From Bank to Battlefield
Sergeant Oswald Langton Carlile
Oswald Langton Carlile was a 26-year-old clerk in the Commonwealth Bank's Melbourne office when he enlisted on 6 November 1915. Despite originally enlisting in the 2nd Division Signal Company, Carlile never saw active service. Instead, like many other members of the Commonwealth Bank staff, Carlile was transferred to the Australian Army Pay Corps and then attached to the London Office of the Commonwealth Bank.

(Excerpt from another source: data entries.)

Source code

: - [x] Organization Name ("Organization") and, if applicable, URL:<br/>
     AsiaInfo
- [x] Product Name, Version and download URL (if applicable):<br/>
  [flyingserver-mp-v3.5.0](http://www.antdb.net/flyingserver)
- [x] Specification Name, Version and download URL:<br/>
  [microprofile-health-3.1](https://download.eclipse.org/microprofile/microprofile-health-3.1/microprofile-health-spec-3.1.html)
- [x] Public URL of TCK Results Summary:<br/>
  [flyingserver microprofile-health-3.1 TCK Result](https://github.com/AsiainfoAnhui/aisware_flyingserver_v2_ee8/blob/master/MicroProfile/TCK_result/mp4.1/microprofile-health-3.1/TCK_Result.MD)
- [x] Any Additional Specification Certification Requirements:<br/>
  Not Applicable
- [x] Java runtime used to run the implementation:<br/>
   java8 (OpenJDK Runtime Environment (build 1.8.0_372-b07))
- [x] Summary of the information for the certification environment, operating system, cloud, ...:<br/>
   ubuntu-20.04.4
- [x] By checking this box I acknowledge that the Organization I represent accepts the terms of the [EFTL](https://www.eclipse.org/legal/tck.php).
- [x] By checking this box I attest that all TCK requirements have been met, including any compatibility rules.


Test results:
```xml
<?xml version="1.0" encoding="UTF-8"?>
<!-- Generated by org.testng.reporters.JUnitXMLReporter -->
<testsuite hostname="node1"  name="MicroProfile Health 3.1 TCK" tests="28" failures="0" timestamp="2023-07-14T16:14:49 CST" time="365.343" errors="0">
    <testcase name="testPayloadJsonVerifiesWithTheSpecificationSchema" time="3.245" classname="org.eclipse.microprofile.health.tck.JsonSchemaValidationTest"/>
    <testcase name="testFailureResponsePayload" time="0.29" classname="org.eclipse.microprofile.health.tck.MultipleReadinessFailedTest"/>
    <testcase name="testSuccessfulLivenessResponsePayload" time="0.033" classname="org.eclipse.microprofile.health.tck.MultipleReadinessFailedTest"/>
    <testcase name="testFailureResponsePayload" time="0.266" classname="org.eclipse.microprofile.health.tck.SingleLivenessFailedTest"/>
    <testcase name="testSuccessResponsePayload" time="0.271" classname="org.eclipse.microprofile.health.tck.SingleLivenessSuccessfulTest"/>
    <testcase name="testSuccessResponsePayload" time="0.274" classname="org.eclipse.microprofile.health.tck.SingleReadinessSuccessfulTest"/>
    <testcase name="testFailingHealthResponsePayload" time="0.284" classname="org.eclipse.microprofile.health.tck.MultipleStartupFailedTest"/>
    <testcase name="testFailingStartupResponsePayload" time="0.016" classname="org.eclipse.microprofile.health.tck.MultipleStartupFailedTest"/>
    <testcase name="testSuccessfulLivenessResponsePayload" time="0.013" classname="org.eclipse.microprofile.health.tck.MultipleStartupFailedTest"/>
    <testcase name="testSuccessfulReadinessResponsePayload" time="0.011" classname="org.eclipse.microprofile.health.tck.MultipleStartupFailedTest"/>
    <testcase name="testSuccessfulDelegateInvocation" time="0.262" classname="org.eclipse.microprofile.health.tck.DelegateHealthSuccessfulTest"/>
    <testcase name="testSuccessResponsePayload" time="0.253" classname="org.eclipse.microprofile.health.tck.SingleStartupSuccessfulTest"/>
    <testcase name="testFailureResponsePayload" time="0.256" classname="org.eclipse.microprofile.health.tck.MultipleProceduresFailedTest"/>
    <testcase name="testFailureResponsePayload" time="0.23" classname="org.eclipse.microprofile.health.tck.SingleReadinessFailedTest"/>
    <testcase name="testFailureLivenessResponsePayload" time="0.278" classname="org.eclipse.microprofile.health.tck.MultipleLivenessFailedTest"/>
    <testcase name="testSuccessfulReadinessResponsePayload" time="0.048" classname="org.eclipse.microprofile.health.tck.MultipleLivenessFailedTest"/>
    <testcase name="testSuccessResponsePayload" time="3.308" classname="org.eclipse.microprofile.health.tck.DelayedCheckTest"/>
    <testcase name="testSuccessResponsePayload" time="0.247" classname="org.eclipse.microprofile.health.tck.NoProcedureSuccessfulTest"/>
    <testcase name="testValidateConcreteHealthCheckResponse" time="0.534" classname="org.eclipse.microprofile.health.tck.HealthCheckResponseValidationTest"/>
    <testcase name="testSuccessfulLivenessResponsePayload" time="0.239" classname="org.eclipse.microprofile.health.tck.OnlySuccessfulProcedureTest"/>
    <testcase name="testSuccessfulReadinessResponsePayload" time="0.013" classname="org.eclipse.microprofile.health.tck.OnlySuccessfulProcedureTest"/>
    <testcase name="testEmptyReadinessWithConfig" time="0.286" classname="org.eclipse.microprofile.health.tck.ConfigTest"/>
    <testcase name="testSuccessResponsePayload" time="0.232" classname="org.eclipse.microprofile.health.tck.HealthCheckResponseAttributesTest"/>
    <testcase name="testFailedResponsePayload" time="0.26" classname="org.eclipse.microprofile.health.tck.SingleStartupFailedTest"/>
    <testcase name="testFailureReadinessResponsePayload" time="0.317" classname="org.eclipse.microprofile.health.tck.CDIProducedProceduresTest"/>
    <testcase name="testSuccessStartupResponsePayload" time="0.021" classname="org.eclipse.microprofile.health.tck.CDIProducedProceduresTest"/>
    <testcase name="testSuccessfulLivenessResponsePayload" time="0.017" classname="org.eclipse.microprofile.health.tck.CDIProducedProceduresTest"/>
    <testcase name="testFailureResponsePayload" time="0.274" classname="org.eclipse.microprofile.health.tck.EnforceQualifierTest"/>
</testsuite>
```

Carlile was one of the first three men of the Australian Imperial Force to be temporarily assigned to the Commonwealth Bank's London Office in November 1916 because of the acute staff shortages suffered by the Bank's branches in the United Kingdom. Despite hiring temporary officers and over 150 women, the office was struggling to cope with the volume of work being generated by the war. The staffing problem had been exacerbated by the Military Service Act, passed by the British Government on 27 January 1916, which meant that all men who had been resident in Great Britain since 4 August 1914 and were between the age of 18 and 41 could be conscripted. The London Manager, Mr Charles Campion, managed to reach a compromise with the Army Council, ultimately authorising the Bank to take on a temporary staff of Australian soldiers. This arrangement continued into 1920 when the last of the men, Carlile included, were repatriated.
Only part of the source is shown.